While technology triggers transformation in every aspect of our life, do design and architecture succeed to keep up with this change to provide us with suitable habitats to live in?
Architecture is an industry inspired and transformed by evolution. Take Brunelleschi’s dome of the Santa Maria del Fiore in Florence, influenced by Pantheon and designed with Renaissance mathematics or Zaha Hadid’s Guangzhou Opera House, designed using medieval architecture techniques. New forms of architecture are the result of the innovation accumulated since centuries.
In fact, to understand the correlation between architecture and technology, we must look at the history. To this day, all architectural styles are either the results, reactions or reflections of events with social impacts, needs of humanbeings or technology. Industrial revolution was a turning point, which dramatically changed the relationship between technology and architecture. New technologies allowed greater innovations with an ongoing impact on society, also forcing the architecture and form to adapt. The exponential industrial rise throughout the 20th century increased the effect of technology on architecture. This correlation today become even more important today, as we endeavor to implement sustainable solutions to overcome the consequences of our past actions.
As the cities become more technological, architecture will become more essential. Technologies are growing as part of the functioning of cities, as a result the design of the urban spaces have critical importance.
Technology generates new experiences that the cities may offer. Yet, if digital technology promises an advancement of some sort in the way we live, then the role of design and architecture is not complementary, but rather crucial and vital. “By 2050, some 70% of the world’s population will be living in cities.” How will we cope with this density of population, if architecture and design fail to adapt and meet the need for a sustainable environment, for technology to continue to foster.
This situation leads to another essential concern, which is the state of nature and its remaining capacity to serve us habitable spaces, unless we start doing things differently. We surely must question how technology and design can be used to finally find a way to combine and benefit from what technology and nature offer in common.

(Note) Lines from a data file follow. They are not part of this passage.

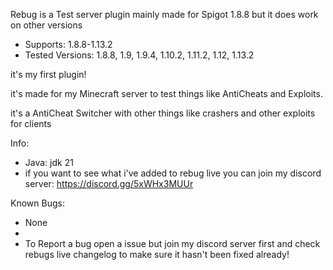 Rebug is a Test server plugin mainly made for Spigot 1.8.8 but it does work on other versions

- Supports: 1.8.8-1.13.2
- Tested Versions: 1.8.8, 1.9, 1.9.4, 1.10.2, 1.11.2, 1.12, 1.13.2

it's my first plugin!

it's made for my Minecraft server to test things like AntiCheats and Exploits.

it's a AntiCheat Switcher with other things like crashers and other exploits for clients


Info:
- Java: jdk 21
- if you want to see what i've added to rebug live you can join my discord server: https://discord.gg/5xWHx3MUUr

Known Bugs:
- None
- 
- To Report a bug open a issue but join my discord server first and check rebugs live changelog to make sure it hasn't been fixed already!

The renowned Austrian architect Friedrich Hundertwasser was one of those, who firmly believed that nature must be preserved for humans to prosper. During his life time, he defended the idea that human intervention must be decreased gradually, until humanbeings finally learn to adopt to the nature, while maintaining the modern lifestyle.
Hundertwasser’s thoughts are seen as the combination of the aesthetic, life and art in harmony with nature. In one of his articles he wrote; “When man thinks he has to correct nature, it is an irreparable mistake every time.
A community should not consider it an honor how much spontaneous vegetation it destroys; it should rather be a point of honor for every community to protect as much of its natural landscape as possible.”
At the time Hundertwasser expressed his ideas and concerns on nature and how we are destroying it, governments had a completely different agenda. To our regret, today the issue has reached a point where it can no longer be overlooked.
In addition to many other initiatives and efforts to this end, Paris Agreement entered into force on 4 November 2016, only thirty days after the date on which at least 55 Parties accounting in total for at least an estimated 55 % of the total global greenhouse gas emissions agreed to take action in response to the ever-growing concerns and danger. Governments that are party to the agreement have promised various tools such as ratification of regulations, acceptance and approval of policies to implement the measures to be taken.
The Paris Agreement requires all Parties to put forward their best efforts through nationally determined contributions and to strengthen these efforts in the years ahead, including regular reporting on their emissions and on their implementation efforts.
The Paris Agreement’s main aim is to create a global response to the threat of climate change by way of keeping the global temperature rise below 2 degrees Celsius and to pursue efforts to limit the temperature increase even further. Moreover, the agreement aims to strengthen the ability of countries to deal with the impacts of climate change.
As also declared among the goals of the Paris Agreement, Parties to the agreement must find a new framework for technology and design in order to support countries that are not party to the agreement and that lack the necessary resources to implement new solutions.
The dangers are recognized. However, without extensive demonstrations and projects showcasing what is possible, supported by urgent education of architects and designers, the desired progress would not be reached until it is too late.
Most important progress may only be reached when we achieve a shift of mindset from a destructive model that tends to remove and replace living landscapes, to nature-based cultures and societies prospering with data-driven economies.